Em outra conferência, na Hungria, em novembro, o secretário de Assuntos de Soberania Nacional e Cidadania do Itamaraty, Fabio Mendes Marzano, defendeu que “liberdade religiosa não é somente o direito de praticar uma religião, mas o direito de se manifestar, debater e defender a fé, e mesmo de tentar converter aqueles que não têm uma religião”.
Marzano discursou em um evento contra a perseguição de cristãos, bandeira promovida pelo presidente americano, Donald Trump, e abraçada pela atual gestão do Itamaraty.
Segundo o secretário, a conversão de não crentes não pode ser feita “pela força, mas lhes mostrando a verdade, a verdade real”.
Questionado pela BBC News Brasil sobre o que seria essa “verdade real”, o Itamaraty não respondeu.
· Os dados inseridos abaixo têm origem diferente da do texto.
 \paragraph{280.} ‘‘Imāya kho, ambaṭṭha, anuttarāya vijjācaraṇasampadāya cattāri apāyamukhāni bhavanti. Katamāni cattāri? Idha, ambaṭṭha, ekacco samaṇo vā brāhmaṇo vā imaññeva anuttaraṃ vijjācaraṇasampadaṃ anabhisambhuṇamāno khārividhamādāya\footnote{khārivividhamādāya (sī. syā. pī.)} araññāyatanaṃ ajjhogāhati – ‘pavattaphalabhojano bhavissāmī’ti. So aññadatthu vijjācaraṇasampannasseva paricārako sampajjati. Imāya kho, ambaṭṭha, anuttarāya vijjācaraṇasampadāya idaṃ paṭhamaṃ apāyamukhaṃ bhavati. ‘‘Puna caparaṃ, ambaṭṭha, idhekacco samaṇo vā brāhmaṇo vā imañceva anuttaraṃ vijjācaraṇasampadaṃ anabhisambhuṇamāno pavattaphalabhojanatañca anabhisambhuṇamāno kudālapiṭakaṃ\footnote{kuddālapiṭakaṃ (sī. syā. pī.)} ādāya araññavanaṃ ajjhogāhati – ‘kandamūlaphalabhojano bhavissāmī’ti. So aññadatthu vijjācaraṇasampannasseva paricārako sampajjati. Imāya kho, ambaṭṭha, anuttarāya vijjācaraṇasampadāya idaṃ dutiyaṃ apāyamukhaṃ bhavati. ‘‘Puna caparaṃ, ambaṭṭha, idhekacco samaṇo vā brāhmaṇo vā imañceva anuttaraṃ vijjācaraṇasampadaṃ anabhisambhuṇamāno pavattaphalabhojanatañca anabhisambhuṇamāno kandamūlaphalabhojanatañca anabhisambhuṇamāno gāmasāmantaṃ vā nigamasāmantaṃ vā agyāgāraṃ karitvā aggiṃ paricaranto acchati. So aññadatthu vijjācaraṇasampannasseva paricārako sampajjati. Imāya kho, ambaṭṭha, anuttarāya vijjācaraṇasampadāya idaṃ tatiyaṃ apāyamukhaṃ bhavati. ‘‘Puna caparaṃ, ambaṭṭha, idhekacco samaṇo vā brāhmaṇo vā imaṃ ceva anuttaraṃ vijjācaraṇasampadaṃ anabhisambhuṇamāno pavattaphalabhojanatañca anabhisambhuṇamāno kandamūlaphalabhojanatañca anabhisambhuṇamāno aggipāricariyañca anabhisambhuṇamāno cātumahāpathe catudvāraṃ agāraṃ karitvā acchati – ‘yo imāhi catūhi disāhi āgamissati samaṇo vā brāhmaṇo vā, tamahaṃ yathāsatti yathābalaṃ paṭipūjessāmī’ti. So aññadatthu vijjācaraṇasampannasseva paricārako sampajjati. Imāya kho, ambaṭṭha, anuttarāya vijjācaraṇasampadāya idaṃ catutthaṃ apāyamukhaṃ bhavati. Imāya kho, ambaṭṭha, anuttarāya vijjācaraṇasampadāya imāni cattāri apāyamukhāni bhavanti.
Em nota, o órgão disse apenas que o “Estado é laico, mas não é ateu”. “O Brasil é país majoritariamente cristão e a defesa das minorias cristãs no mundo é parte essencial do interesse nacional”, afirmou o ministério.
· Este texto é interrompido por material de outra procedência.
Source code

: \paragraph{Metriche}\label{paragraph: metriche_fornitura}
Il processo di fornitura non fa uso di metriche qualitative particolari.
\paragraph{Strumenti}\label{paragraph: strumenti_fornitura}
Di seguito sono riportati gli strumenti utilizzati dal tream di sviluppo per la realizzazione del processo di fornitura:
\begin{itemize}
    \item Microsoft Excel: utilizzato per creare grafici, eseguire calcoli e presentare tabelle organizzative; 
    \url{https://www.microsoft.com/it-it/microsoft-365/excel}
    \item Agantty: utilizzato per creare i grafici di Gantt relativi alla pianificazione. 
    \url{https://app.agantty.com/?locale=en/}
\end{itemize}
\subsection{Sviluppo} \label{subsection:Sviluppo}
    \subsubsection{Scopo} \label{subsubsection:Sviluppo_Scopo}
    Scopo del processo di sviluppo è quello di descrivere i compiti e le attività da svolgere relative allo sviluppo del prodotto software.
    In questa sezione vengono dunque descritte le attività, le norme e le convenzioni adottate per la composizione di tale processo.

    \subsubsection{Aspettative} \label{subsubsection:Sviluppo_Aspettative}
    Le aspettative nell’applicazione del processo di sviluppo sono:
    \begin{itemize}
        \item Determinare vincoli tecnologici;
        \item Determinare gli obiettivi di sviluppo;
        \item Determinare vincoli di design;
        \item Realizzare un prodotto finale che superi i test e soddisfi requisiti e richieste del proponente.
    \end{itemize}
Aliança Itamaraty – Igreja Universal
Outros sinais de convergência entre a agenda evangélica e o Itamaraty foram emitidos nos últimos meses, quando a Igreja Universal se envolveu em conflitos em Angola e São Tomé e Príncipe, duas ex-colônias portuguesas no oeste africano onde a denominação tem presença relevante.
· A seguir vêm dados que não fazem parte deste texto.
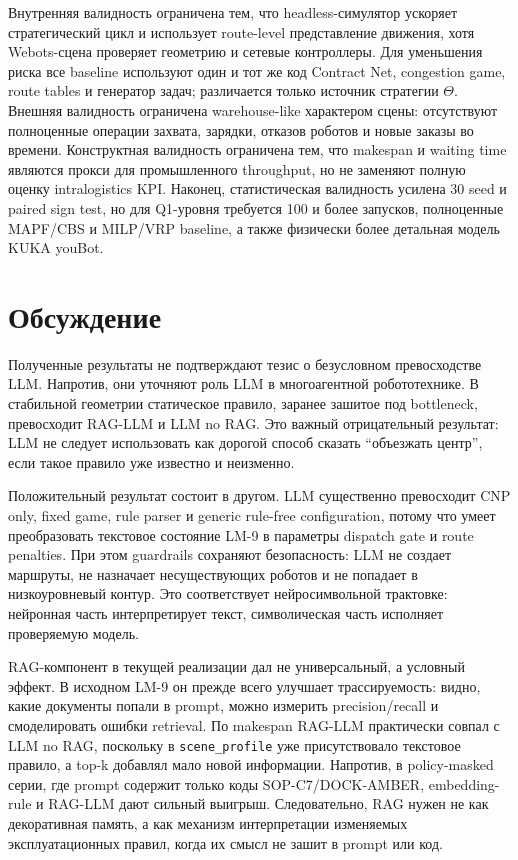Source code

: \documentclass[runningheads]{llncs}
\begin{document}
Внутренняя валидность ограничена тем, что headless-симулятор ускоряет стратегический цикл и использует route-level представление движения, хотя Webots-сцена проверяет геометрию и сетевые контроллеры. Для уменьшения риска все baseline используют один и тот же код Contract Net, congestion game, route tables и генератор задач; различается только источник стратегии $\Theta$. Внешняя валидность ограничена warehouse-like характером сцены: отсутствуют полноценные операции захвата, зарядки, отказов роботов и новые заказы во времени. Конструктная валидность ограничена тем, что makespan и waiting time являются прокси для промышленного throughput, но не заменяют полную оценку intralogistics KPI. Наконец, статистическая валидность усилена 30 seed и paired sign test, но для Q1-уровня требуется 100 и более запусков, полноценные MAPF/CBS и MILP/VRP baseline, а также физически более детальная модель KUKA youBot.

\section{Обсуждение}

Полученные результаты не подтверждают тезис о безусловном превосходстве LLM. Напротив, они уточняют роль LLM в многоагентной робототехнике. В стабильной геометрии статическое правило, заранее зашитое под bottleneck, превосходит RAG-LLM и LLM no RAG. Это важный отрицательный результат: LLM не следует использовать как дорогой способ сказать ``объезжать центр'', если такое правило уже известно и неизменно.

Положительный результат состоит в другом. LLM существенно превосходит CNP only, fixed game, rule parser и generic rule-free configuration, потому что умеет преобразовать текстовое состояние LM-9 в параметры dispatch gate и route penalties. При этом guardrails сохраняют безопасность: LLM не создает маршруты, не назначает несуществующих роботов и не попадает в низкоуровневый контур. Это соответствует нейросимвольной трактовке: нейронная часть интерпретирует текст, символическая часть исполняет проверяемую модель.

RAG-компонент в текущей реализации дал не универсальный, а условный эффект. В исходном LM-9 он прежде всего улучшает трассируемость: видно, какие документы попали в prompt, можно измерить precision/recall и смоделировать ошибки retrieval. По makespan RAG-LLM практически совпал с LLM no RAG, поскольку в \texttt{scene\_profile} уже присутствовало текстовое правило, а top-k добавлял мало новой информации. Напротив, в policy-masked серии, где prompt содержит только коды SOP-C7/DOCK-AMBER, embedding-rule и RAG-LLM дают сильный выигрыш. Следовательно, RAG нужен не как декоративная память, а как механизм интерпретации изменяемых эксплуатационных правил, когда их смысл не зашит в prompt или код.
\end{document}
Em São Tomé e Príncipe, um levante popular no início de novembro provocou a depredação de vários templos da Universal e a morte de um adolescente. A crise foi desencadeada pela prisão de um pastor são-tomense a quem foram atribuídas denúncias de abusos da Universal contra funcionários africanos.
Direito de imagemREPUBLICANOSImage caption
Semanas depois, um grupo de pastores da Universal em Angola rompeu os laços com a liderança brasileira da igreja, acusando-a de desviar recursos para o exterior, discriminar funcionários locais e promover a esterilização de sacerdotes africanos. O grupo, que diz ter o apoio de 330 pastores e bispos angolanos da Universal, pediu a expulsão de sacerdotes brasileiros para que a igreja passasse a ser liderada exclusivamente por angolanos.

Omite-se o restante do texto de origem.